SPHREIT posted a set of in-line 3QFY8/18 results with revenue declining 2.9% y-o-y to S$51.8m and net property income falling a slightly larger 3.8% y-o-y on the back of higher utilities cost. However, distributable income grew 0.6% y-o-y to S$35.2m (DPU: 1.37 Scts) with no cash retained (vs. 2% retention rate in 3QFY17).
For 9MFY8/18, DPU of 4.11 Scts made up 74% of our FY18 forecast.
The drop in topline was largely due to negative rental reversion of -6.2% for the 27.3% of NLA at Paragon leased/renewed in 9MFY18 as the leases were mostly negotiated about a year ago during the retail sales downturn. Nonetheless, the decline moderated in 3Q vs. 1HFY18.
On the other hand, The Clementi Mall recorded positive rental reversion of 5.3% in 9MFY18 with the renewal of 3.2% of its NLA. Average rental reversion came in at -6% in 9MFY18.
In tandem with the recovery in retail sales since Jun 2017, overall tenant sales continued to register growth, while portfolio was close to full occupancy at 99.6%.
SPHREIT has 3.7% of NLA due for renewal in the remainder of FY18 and another 21% in FY19, the bulk of which will come from Paragon. With improved retail sales sentiment and economic outlook in Singapore, we anticipate the rental reversions in 4QFY18F to be better than the -6% reported in 9MFY18.
Meanwhile, the trust is taking the opportunity to refresh its properties by conducting selective asset enhancement initiatives (AEI) at Paragon; phase 1 of the mall's new retail zone of about 16,000 sf at Level 3 was launched in Jun. The new retail concept should help to boost the mall's attractiveness.
SPHREIT's balance sheet remains robust with gearing of 25.4% and stable funding cost of 2.84% as at end-3QFY18. It has a remaining S$185m of loans to be rolled over for the remainder of FY18.
Management indicated that it continues to review both third-party and right of first refusal (ROFR) properties in Singapore as well as Australia for inorganic growth opportunities. Given its strong balance sheet, SPH has a lot of debt room for acquisitions.

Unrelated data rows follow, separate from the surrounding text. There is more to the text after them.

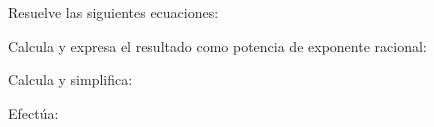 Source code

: \documentclass[addpoints,spanish, 12pt,a4paper]{exam}
\begin{document}
\begin{questions}
\begin{multicols}{1}
\begin{parts}
        \end{parts}
        \end{multicols}
        \question Resuelve las siguientes ecuaciones:
        \begin{multicols}{1} 
        \end{multicols}
        \question Calcula y expresa el resultado como potencia de exponente racional:
        \begin{multicols}{1} 
        \end{multicols}
        \question Calcula y simplifica:
        \begin{multicols}{1} 
        \end{multicols}
        \question Efectúa:
        \begin{multicols}{1} 
\end{multicols}
\end{questions}
\end{document}
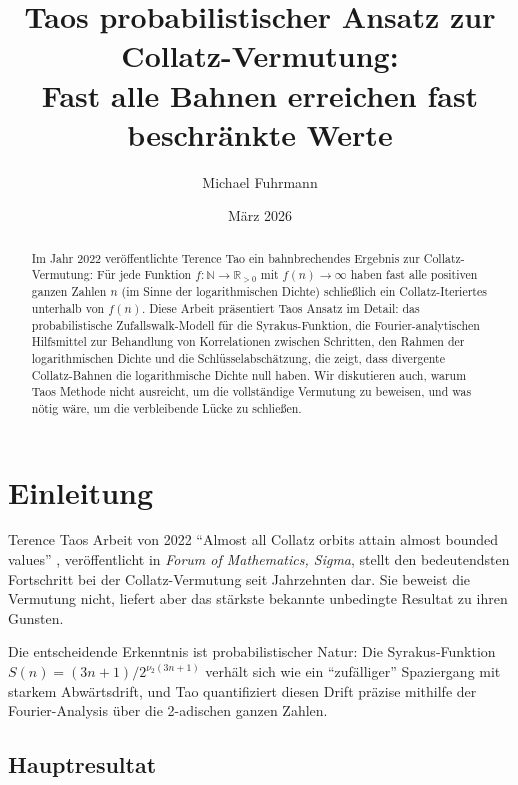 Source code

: \documentclass[12pt,a4paper]{article}
\begin{document}
\title{Taos probabilistischer Ansatz zur Collatz-Vermutung:\\
Fast alle Bahnen erreichen fast beschränkte Werte}
\author{Michael Fuhrmann}
\date{März 2026}
\maketitle

\begin{abstract}
Im Jahr 2022 veröffentlichte Terence Tao ein bahnbrechendes Ergebnis zur Collatz-Vermutung:
Für jede Funktion $f\colon \mathbb{N} \to \mathbb{R}_{>0}$ mit $f(n) \to \infty$ haben
fast alle positiven ganzen Zahlen $n$ (im Sinne der logarithmischen Dichte) schließlich
ein Collatz-Iteriertes unterhalb von $f(n)$. Diese Arbeit präsentiert Taos Ansatz im
Detail: das probabilistische Zufallswalk-Modell für die Syrakus-Funktion, die
Fourier-analytischen Hilfsmittel zur Behandlung von Korrelationen zwischen Schritten,
den Rahmen der logarithmischen Dichte und die Schlüsselabschätzung, die zeigt, dass
divergente Collatz-Bahnen die logarithmische Dichte null haben. Wir diskutieren auch,
warum Taos Methode nicht ausreicht, um die vollständige Vermutung zu beweisen, und
was nötig wäre, um die verbleibende Lücke zu schließen.
\end{abstract}

\tableofcontents

\newpage

\section{Einleitung}

Terence Taos Arbeit von 2022 ``Almost all Collatz orbits attain almost bounded values''
\cite{Tao2022}, veröffentlicht in \emph{Forum of Mathematics, Sigma}, stellt den bedeutendsten
Fortschritt bei der Collatz-Vermutung seit Jahrzehnten dar. Sie beweist die Vermutung
nicht, liefert aber das stärkste bekannte unbedingte Resultat zu ihren Gunsten.

Die entscheidende Erkenntnis ist probabilistischer Natur: Die Syrakus-Funktion
$S(n) = (3n+1)/2^{\nu_2(3n+1)}$ verhält sich wie ein ``zufälliger'' Spaziergang mit
starkem Abwärtsdrift, und Tao quantifiziert diesen Drift präzise mithilfe der
Fourier-Analysis über die 2-adischen ganzen Zahlen.

\subsection{Hauptresultat}
\end{document}

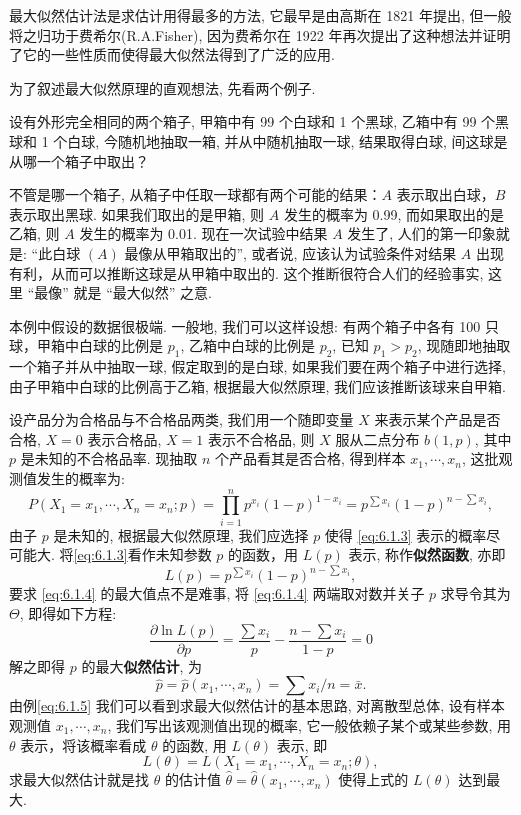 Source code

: 最大似然估计法是求估计用得最多的方法, 它最早是由高斯在 1821 年提出, 但一般将之归功于费希尔(R.A.Fisher), 因为费希尔在 1922 年再次提出了这种想法并证明了它的一些性质而使得最大似然法得到了广泛的应用.

为了叙述最大似然原理的直观想法, 先看两个例子.

\begin{example}
设有外形完全相同的两个箱子, 甲箱中有 99 个白球和 1 个黑球, 乙箱中有 99 个黑球和 1 个白球, 今随机地抽取一箱, 并从中随机抽取一球, 结果取得白球, 间这球是从哪一个箱子中取出？
\end{example}
\begin{solution}
不管是哪一个箱子, 从箱子中任取一球都有两个可能的结果：$A$ 表示取出白球，$B$ 表示取出黑球. 如果我们取出的是甲箱, 则 $A$ 发生的概率为 0.99, 而如果取出的是乙箱, 则 $A$ 发生的概率为 0.01. 现在一次试验中结果 $A$ 发生了, 人们的第一印象就是: “此白球 $(A)$ 最像从甲箱取出的”, 或者说, 应该认为试验条件对结果 $A$ 出现有利，从而可以推断这球是从甲箱中取出的. 这个推断很符合人们的经验事实, 这里 “最像” 就是 “最大似然” 之意.

本例中假设的数据很极端. 一般地, 我们可以这样设想: 有两个箱子中各有 100 只球，甲箱中白球的比例是 $p_1$, 乙箱中白球的比例是 $p_2$, 已知 $p_1>p_2$, 现随即地抽取一个箱子并从中抽取一球, 假定取到的是白球, 如果我们要在两个箱子中进行选择, 由子甲箱中白球的比例高于乙箱, 根据最大似然原理, 我们应该推断该球来自甲箱.
\end{solution}

\begin{example}\label{exam:6.1.5}
设产品分为合格品与不合格品两类, 我们用一个随即变量 $X$ 来表示某个产品是否合格, $X=0$ 表示合格品, $X=1$ 表示不合格品, 则 $X$ 服从二点分布 $b(1,p)$, 其中 $p$ 是未知的不合格品率. 现抽取 $n$ 个产品看其是否合格, 得到样本 $x_1,\cdots,x_n$, 这批观测值发生的概率为:
\begin{equation}\label{eq:6.1.3}
P(X_1=x_1,\cdots,X_n=x_n;p)=\prod_{i=1}^np^{x_i}(1-p)^{1-x_i}=p^{\sum x_i}(1-p)^{n-\sum x_i}, %
\end{equation}
由子 $p$ 是未知的, 根据最大似然原理, 我们应选择 $p$ 使得 \eqref{eq:6.1.3} 表示的概率尽可能大. 将\eqref{eq:6.1.3}看作未知参数 $p$ 的函数，用 $L(p)$ 表示, 称作\textbf{似然函数}, 亦即
\begin{equation}\label{eq:6.1.4}
L(p)=p^{\sum x_i}(1-p)^{n-\sum x_i},
\end{equation}
要求 \eqref{eq:6.1.4} 的最大值点不是难事, 将 \eqref{eq:6.1.4} 两端取对数并关子 $p$ 求导令其为 $\Theta$, 即得如下方程:
\begin{equation}\label{eq:6.1.5}
\frac{\partial \ln L(p)}{\partial p}=\frac{\sum x_i}{p}-\frac{n-\sum x_i}{1-p}=0
\end{equation}
解之即得 $p$ 的最大\textbf{似然估计}, 为
\[\hat{p}=\hat{p}(x_1,\cdots,x_n)=\sum x_i/n=\bar{x}. \]
由例\ref{eq:6.1.5} 我们可以看到求最大似然估计的基本思路, 对离散型总体, 设有样本观测值 $x_1,\cdots,x_n$, 我们写出该观测值出现的概率, 它一般依赖子某个或某些参数, 用 $\theta$ 表示，将该概率看成 $\theta$ 的函数, 用 $L(\theta)$ 表示, 即
\[L(\theta)=L(X_1=x_1,\cdots,X_n=x_n;\theta), \]
求最大似然估计就是找 $\theta$ 的估计值 $\hat{\theta}=\hat{\theta}(x_1,\cdots,x_n)$ 使得上式的 $L(\theta)$ 达到最大.
\end{example}

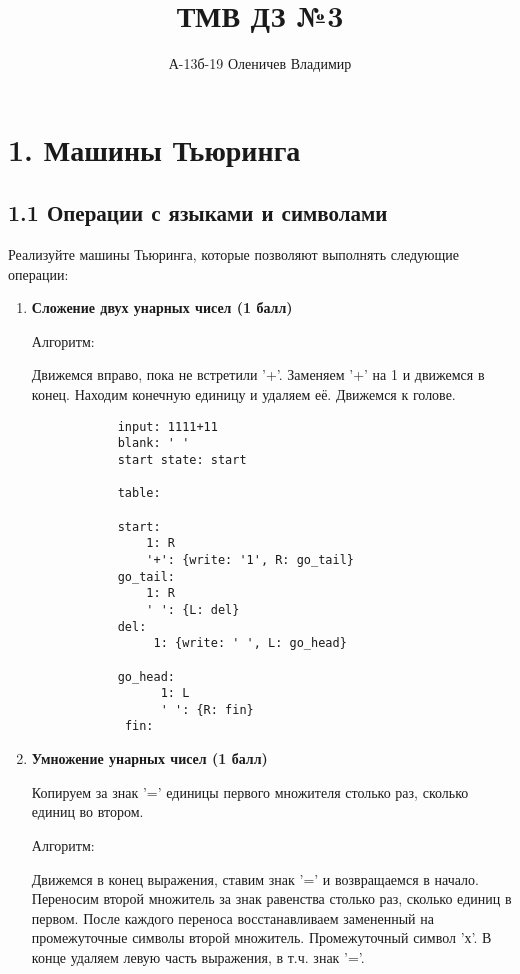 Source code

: \documentclass{article}
\title{ТМВ ДЗ №3}
\author{А-13б-19 Оленичев Владимир}
\date{}
\begin{document}
\maketitle





\section*{1. Машины Тьюринга}

\subsection*{1.1 Операции с языками и символами}

Реализуйте машины Тьюринга, которые позволяют выполнять следующие операции:
\begin{enumerate}

    
    \item \textbf{Сложение двух унарных чисел (1 балл)}
    
        Алгоритм:
        \begin{enumerate}
            Движемся вправо, пока не встретили '+'.
            Заменяем '+' на 1 и движемся в конец.
            Находим конечную единицу и удаляем её.
            Движемся к голове.
        \end{enumerate}
        
        
        \begin{verbatim}
            input: 1111+11 
            blank: ' '
            start state: start

            table:
    
            start:  
                1: R
                '+': {write: '1', R: go_tail}
            go_tail:
                1: R
                ' ': {L: del}
            del:
                 1: {write: ' ', L: go_head}
          
            go_head:
                  1: L
                  ' ': {R: fin}
             fin:
        \end{verbatim}
        



    \item \textbf{Умножение унарных чисел (1 балл)}
    
        Копируем за знак '=' единицы первого множителя столько раз, сколько единиц во втором.
        
        Алгоритм:
        \begin{enumerate}
           Движемся в конец выражения, ставим знак '=' и возвращаемся в начало. Переносим второй множитель за знак равенства столько раз, сколько единиц в первом. После каждого переноса восстанавливаем замененный на промежуточные символы второй множитель. Промежуточный символ 'х'. В конце удаляем левую часть выражения, в т.ч. знак '='.
           

\end{enumerate}
\end{enumerate}
\end{document}

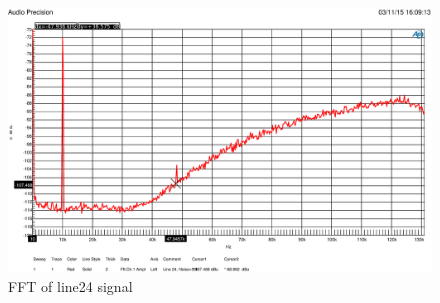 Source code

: \documentclass[11pt]{report}
\begin{document}
\begin{figure}[htbp]
\begin{center}
\includegraphics[width=14cm,keepaspectratio=true]{FFTrauschen}
\caption{FFT of line24 signal}
\label{fig:fft}
\end{center}
\end{figure}
\end{document}
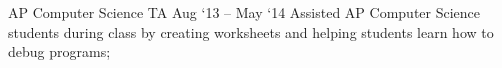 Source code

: \experience
    {AP Computer Science}
    {TA}
    {Aug `13 -- May `14}
    {
        Assisted AP Computer Science students during class by creating worksheets and helping
        students learn how to debug programs;
    }
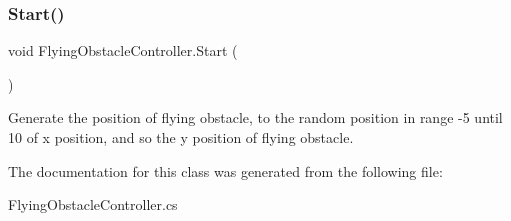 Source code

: \subsubsection{\texorpdfstring{Start()}{Start()}}
{\footnotesize\ttfamily void Flying\+Obstacle\+Controller.\+Start (\begin{DoxyParamCaption}{ }\end{DoxyParamCaption})\hspace{0.3cm}{\ttfamily [private]}}



Generate the position of flying obstacle, to the random position in range -\/5 until 10 of x position, and so the y position of flying obstacle. 



The documentation for this class was generated from the following file\+:\begin{DoxyCompactItemize}
\item 
Flying\+Obstacle\+Controller.\+cs\end{DoxyCompactItemize}

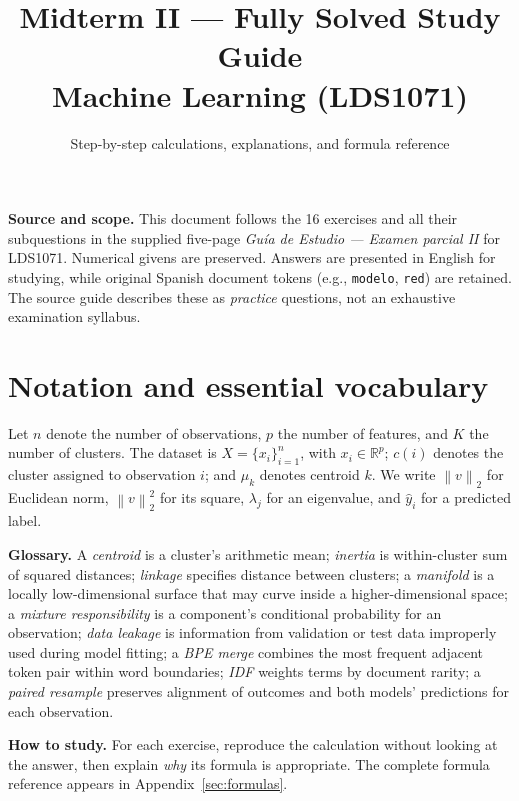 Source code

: \documentclass[11pt]{article}
\title{\textbf{Midterm II --- Fully Solved Study Guide}\\[2mm]\large Machine Learning (LDS1071)}
\author{Step-by-step calculations, explanations, and formula reference}
\date{}
\newcommand{\R}{\mathbb R}
\newcommand{\norm}[1]{\left\lVert#1\right\rVert}
\begin{document}
\maketitle
\begin{concept}
\textbf{Source and scope.} This document follows the 16 exercises and all their subquestions in the supplied five-page \emph{Gu\'ia de Estudio --- Examen parcial II} for LDS1071. Numerical givens are preserved. Answers are presented in English for studying, while original Spanish document tokens (e.g., \texttt{modelo}, \texttt{red}) are retained. The source guide describes these as \emph{practice} questions, not an exhaustive examination syllabus.
\end{concept}
\tableofcontents
\clearpage

\section*{Notation and essential vocabulary}
Let $n$ denote the number of observations, $p$ the number of features, and $K$ the number of clusters. The dataset is $X=\{x_i\}_{i=1}^{n}$, with $x_i\in\R^p$; $c(i)$ denotes the cluster assigned to observation $i$; and $\mu_k$ denotes centroid $k$. We write $\norm{v}_2$ for Euclidean norm, $\norm{v}_2^2$ for its square, $\lambda_j$ for an eigenvalue, and $\hat y_i$ for a predicted label.

\textbf{Glossary.} A \emph{centroid} is a cluster's arithmetic mean; \emph{inertia} is within-cluster sum of squared distances; \emph{linkage} specifies distance between clusters; a \emph{manifold} is a locally low-dimensional surface that may curve inside a higher-dimensional space; a \emph{mixture responsibility} is a component's conditional probability for an observation; \emph{data leakage} is information from validation or test data improperly used during model fitting; a \emph{BPE merge} combines the most frequent adjacent token pair within word boundaries; \emph{IDF} weights terms by document rarity; a \emph{paired resample} preserves alignment of outcomes and both models' predictions for each observation.

\begin{important}
\textbf{How to study.} For each exercise, reproduce the calculation without looking at the answer, then explain \emph{why} its formula is appropriate. The complete formula reference appears in Appendix~\ref{sec:formulas}.
\end{important}
\clearpage
\end{document}
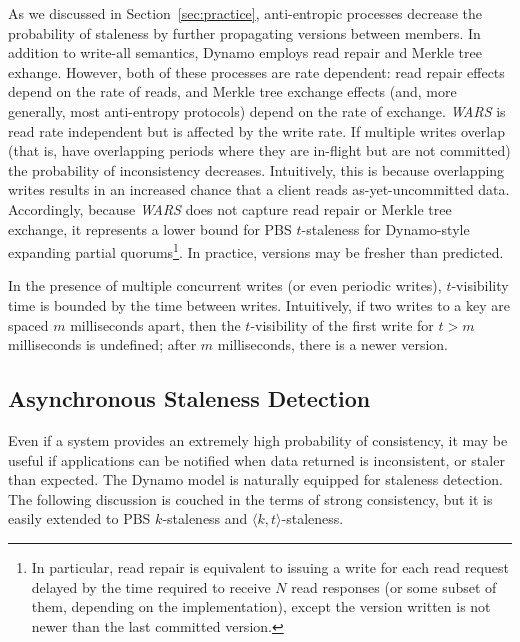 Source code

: \documentclass{vldb}
\newcommand{\subsectionskip}{-0em}
\begin{document}
As we discussed in Section~\ref{sec:practice}, anti-entropic processes
decrease the probability of staleness by further propagating versions
between members.  In addition to write-all semantics, Dynamo employs
read repair and Merkle tree exhange. However, both of these processes
are rate dependent: read repair effects depend on the rate of reads,
and Merkle tree exchange effects (and, more generally, most
anti-entropy protocols) depend on the rate of exchange.  \textit{WARS}
is read rate independent but is affected by the write rate.  If
multiple writes overlap (that is, have overlapping periods where they
are in-flight but are not committed) the probability of inconsistency
decreases.  Intuitively, this is because overlapping writes results in
an increased chance that a client reads as-yet-uncommitted data.
Accordingly, because \textit{WARS} does not capture read repair or
Merkle tree exchange, it represents a lower bound for PBS
$t$-staleness for Dynamo-style expanding partial quorums\footnote{In
  particular, read repair is equivalent to issuing a write
  for each read request delayed by the time required to receive $N$
  read responses (or some subset of them, depending on the
  implementation), except the version written is not newer than the
  last committed version.}. In practice, versions may be fresher than
predicted.

In the presence of multiple concurrent writes (or even periodic
writes), $t$-visibility time is bounded by the time between writes.
Intuitively, if two writes to a key are spaced $m$ milliseconds apart,
then the $t$-visibility of the first write for $t > m$ milliseconds is
undefined; after $m$ milliseconds, there is a newer version.

\vspace{\subsectionskip}\subsection{Asynchronous Staleness Detection}

Even if a system provides an extremely high probability of
consistency, it may be useful if applications can be notified when
data returned is inconsistent, or staler than expected.  The Dynamo
model is naturally equipped for staleness detection.  The following
discussion is couched in the terms of strong consistency, but it is
easily extended to PBS $k$-staleness and $\langle k, t
\rangle$-staleness.
\end{document}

We leave our FY18-20 DPU estimates unchanged and retain our DDM-based Target Price of S$1.07 as well as our HOLD rating. We continue to like Paragon and The Clementi Mall for their niche positioning in their micro markets.
New and accretive acquisitions should serve as potential share price catalysts. Downside risks include protracted downturn in the retail sector which could result in a prolonged period of negative rental performance.